Such refined tastes when it comes to tobacco, yet content to drink the Black & Mild of the beer world. This is common and expected amongst those of the general public. But to make a conscious decision to smoke premium cigars but not aim for the same quality in your beer, that I don't get. And some of these people enjoy quality scotch or other spirits but will happily settle for a can of PBR when it comes to beer, possibly not knowing that anything else exists. Now granted I know there are a good deal of folks on this site who love craft beer...more than you'd find in the general population...but I would've thought there would be even great numbers.

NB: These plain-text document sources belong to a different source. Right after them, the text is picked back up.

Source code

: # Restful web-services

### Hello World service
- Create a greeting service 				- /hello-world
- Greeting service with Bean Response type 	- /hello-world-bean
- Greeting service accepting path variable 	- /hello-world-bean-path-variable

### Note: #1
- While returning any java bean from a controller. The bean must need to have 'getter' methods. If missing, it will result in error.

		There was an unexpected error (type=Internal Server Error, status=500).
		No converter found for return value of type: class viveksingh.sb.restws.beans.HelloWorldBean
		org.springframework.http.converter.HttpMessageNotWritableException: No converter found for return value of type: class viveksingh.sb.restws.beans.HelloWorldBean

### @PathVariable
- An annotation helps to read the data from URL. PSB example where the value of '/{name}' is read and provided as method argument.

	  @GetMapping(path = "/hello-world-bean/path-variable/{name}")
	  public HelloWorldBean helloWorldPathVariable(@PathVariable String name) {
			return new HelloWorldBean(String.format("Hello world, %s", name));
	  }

Maybe some folk are unaware that there is beer other than what you find at the local 7-11 or Food Lion....just as their are other cigars than what you see behind those same counters.

Granted there are legitimate reasons to drink these beers, and they have their place and time. Maybe that's what your Dad or Gramps drank and it's one of those "good enough for them..good enough for me" type of things. There are well over 50 different styles of beer, and yet the mass macro-lager that makes it to the local corner store all represent one style. 30 different brands...all the same beer. There are thousands of craft breweries in the USA producing some of the best beer around the world. 

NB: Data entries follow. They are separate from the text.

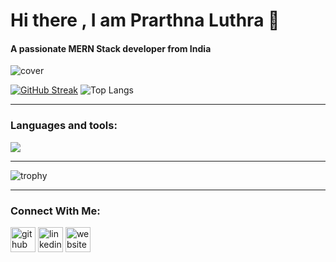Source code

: # Hi there , I am Prarthna Luthra 👋
#### A passionate MERN Stack developer from India


![cover](https://user-images.githubusercontent.com/100023570/170828704-320afd8a-fe76-4f32-af9b-f5a9650afb21.png)
<!--![Github Activity Graph](https://activity-graph.herokuapp.com/graph?username=PrarthnaLuthra&theme=react-dark&hide_border=true)-->

[![GitHub Streak](https://streak-stats.demolab.com?user=PrarthnaLuthra&theme=cobalt&background=000000&border=7536B2&stroke=9243DD&ring=89502D&fire=FF9554&currStreakNum=D280FF&sideNums=BC52FF&currStreakLabel=64EAE2&sideLabels=48A8A2&dates=A42EE5&&hide_border=true)](https://git.io/streak-stats)
![Top Langs](https://github-readme-stats-prarthnaluthra.vercel.app/api/top-langs/?username=PrarthnaLuthra&layout=compact&theme=radical&bg_color=000000&border_color=7536B2&title_color=D280FF&langs_count=10&card_width=450&hide_border=true&count-private=true)

---

### Languages and tools:

<p align="center">
  <div>
    <img src="https://skillicons.dev/icons?i=js,typescript,html,css,scss,react,nextjs,mysql,mongodb,nodejs,expressjs,tailwindcss,bootstrap,materialui,git,java,c,python,vscode,eclipse,idea,firebase,netlify,heroku,vercel,redux,jquery,regex,apollo,graphql,matlab,dart" />
  </div>
</p>

---
![trophy](https://github-profile-trophy.vercel.app/?username=PrarthnaLuthra&theme=juicyfresh&no-bg=true&title=Commits,Repositories,Follower&no-frame=true)

---


### Connect With Me:
[<img src='https://github.githubassets.com/images/modules/logos_page/Octocat.png' alt='github' height='40'>](https://github.com/PrarthnaLuthra)  [<img src='https://mpng.subpng.com/20180320/qhq/kisspng-blue-trademark-angle-area-linkedin-5ab0b94d559dd5.8312605915215312133507.jpg' alt='linkedin' height='40'>](https://www.linkedin.com/in/prarthnaluthra/)  [<img src='https://upload.wikimedia.org/wikipedia/commons/thumb/1/1c/ICloud_logo.svg/150px-ICloud_logo.svg.png?20200306180013' alt='website' height='40'>](https://prarthna-luthra-resume.web.app)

Maybe next time you find yourself staring at that 30 pack of Duff, you go around the corner to the nearest specialty, wine, or package store and pick up some IPA or Stout from a local brewery. Or maybe you can get a Pilsner or Lager from one of these guys and find out what that style of beer should really taste like.


----------



## Leeboob (Apr 2, 2006)

why do you have to be a beer snob? that really grinds my gears. some people don't have specialty, wine, or package store around the corner.


----------



## Twill413 (Jul 19, 2006)

Really? I guess the no snob policy does not extend from cigars to beer. I drink what I like, and I like what I drink. I enjoy a good beer every now and then, but what is in my refridgerator at all times? MILLER F-ING LITE! Call it the hometown supporter in me, but I like ML. I also enjoy Hacker Pschorr (and other imports as well as domestics), as well as the beer from the many local micro breweries here in MilTown. Hell I will drink Budweiser *gasp* if I have to, even though it is probably against the law in WI. I just like what I like, and I won't judge anybody for drinking anything. You can't after you have had Milwaukee's Best or Natural Ice.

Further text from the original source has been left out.